Task description —
Every line below that has "right" in it should be copied.

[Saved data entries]

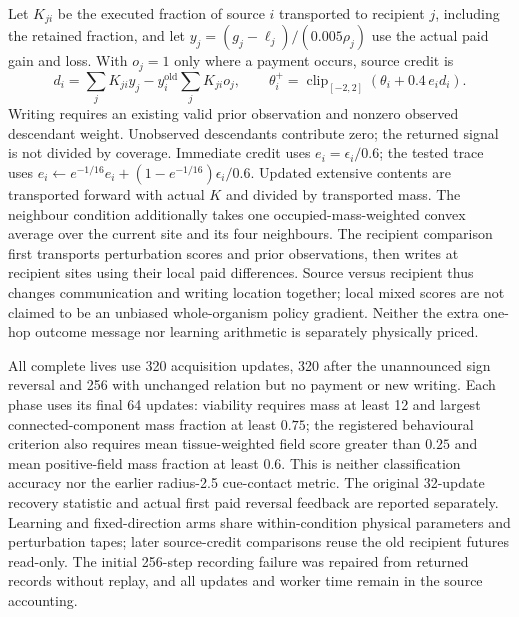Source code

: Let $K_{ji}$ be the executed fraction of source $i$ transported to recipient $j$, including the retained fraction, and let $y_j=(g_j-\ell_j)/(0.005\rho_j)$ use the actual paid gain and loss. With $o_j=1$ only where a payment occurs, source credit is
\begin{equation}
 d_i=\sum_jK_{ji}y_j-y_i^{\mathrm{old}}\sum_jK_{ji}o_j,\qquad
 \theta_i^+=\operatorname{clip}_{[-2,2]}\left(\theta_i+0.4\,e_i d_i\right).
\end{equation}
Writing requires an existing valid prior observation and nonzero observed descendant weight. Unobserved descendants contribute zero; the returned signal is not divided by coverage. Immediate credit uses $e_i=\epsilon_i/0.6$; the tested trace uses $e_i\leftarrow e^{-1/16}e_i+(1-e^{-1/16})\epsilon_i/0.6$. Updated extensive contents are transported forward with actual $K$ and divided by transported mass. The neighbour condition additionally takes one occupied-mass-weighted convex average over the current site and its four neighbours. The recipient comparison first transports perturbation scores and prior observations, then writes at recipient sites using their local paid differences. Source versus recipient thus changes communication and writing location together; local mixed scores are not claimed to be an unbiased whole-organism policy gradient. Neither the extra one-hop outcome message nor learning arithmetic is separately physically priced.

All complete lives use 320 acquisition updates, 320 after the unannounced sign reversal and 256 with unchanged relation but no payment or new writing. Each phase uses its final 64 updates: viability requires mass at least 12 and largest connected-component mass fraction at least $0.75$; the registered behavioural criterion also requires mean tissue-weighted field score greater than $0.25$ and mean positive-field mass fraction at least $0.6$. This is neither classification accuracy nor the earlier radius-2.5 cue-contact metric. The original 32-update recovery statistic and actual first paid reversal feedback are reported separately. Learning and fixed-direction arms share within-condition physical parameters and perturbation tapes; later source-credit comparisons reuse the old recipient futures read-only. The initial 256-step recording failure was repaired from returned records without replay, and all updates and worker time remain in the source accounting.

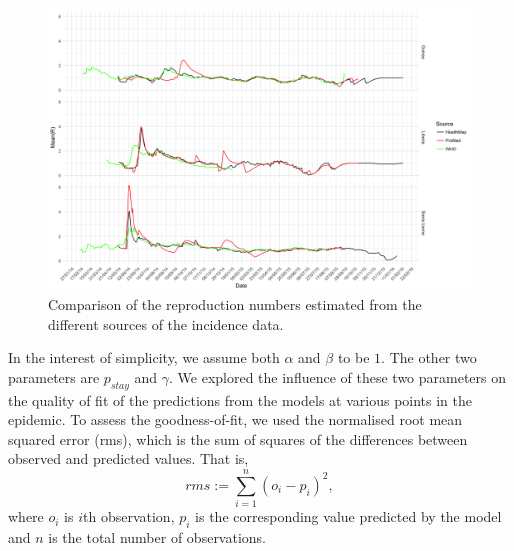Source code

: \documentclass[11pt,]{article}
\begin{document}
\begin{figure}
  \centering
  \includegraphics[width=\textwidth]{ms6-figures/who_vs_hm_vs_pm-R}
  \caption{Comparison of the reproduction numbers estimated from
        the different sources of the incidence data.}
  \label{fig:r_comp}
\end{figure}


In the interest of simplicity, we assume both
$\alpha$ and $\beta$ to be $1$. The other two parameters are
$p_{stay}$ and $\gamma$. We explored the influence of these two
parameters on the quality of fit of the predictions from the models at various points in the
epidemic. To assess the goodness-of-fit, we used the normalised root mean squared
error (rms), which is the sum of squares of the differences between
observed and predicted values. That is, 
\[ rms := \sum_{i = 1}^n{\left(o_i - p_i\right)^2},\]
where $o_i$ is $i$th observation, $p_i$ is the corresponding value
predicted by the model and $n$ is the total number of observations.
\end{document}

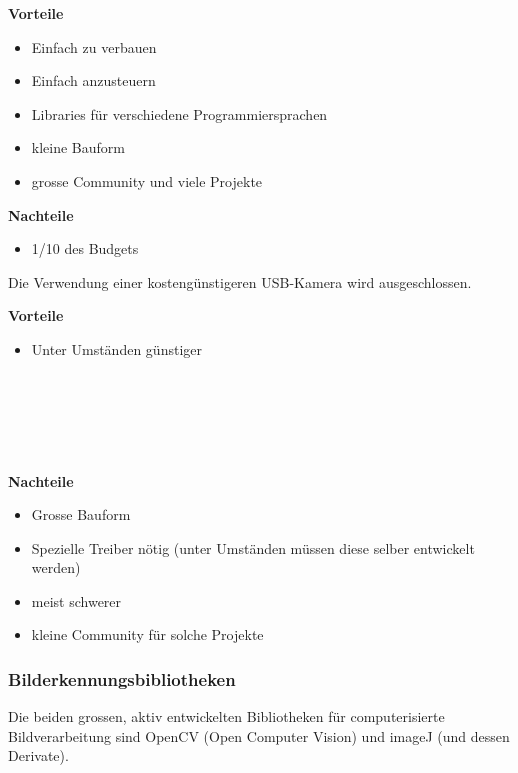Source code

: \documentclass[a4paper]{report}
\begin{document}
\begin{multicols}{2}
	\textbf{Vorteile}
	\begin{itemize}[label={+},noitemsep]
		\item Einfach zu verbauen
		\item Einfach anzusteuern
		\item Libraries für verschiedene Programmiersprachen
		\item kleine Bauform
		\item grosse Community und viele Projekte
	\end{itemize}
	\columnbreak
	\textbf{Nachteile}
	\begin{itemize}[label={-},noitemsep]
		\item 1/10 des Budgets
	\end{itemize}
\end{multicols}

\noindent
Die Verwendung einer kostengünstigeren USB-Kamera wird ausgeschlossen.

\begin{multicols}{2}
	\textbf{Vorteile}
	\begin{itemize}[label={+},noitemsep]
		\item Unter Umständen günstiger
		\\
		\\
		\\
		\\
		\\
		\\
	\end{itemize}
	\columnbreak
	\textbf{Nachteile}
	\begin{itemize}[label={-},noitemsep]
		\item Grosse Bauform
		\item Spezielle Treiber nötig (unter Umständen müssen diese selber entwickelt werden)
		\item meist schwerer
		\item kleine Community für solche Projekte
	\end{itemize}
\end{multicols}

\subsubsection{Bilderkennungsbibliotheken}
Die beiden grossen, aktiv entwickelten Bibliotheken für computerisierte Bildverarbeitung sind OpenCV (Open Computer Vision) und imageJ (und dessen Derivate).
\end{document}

Completed task —
 \theta_i^+=\operatorname{clip}_{[-2,2]}\left(\theta_i+0.4\,e_i d_i\right).
\[ rms := \sum_{i = 1}^n{\left(o_i - p_i\right)^2},\]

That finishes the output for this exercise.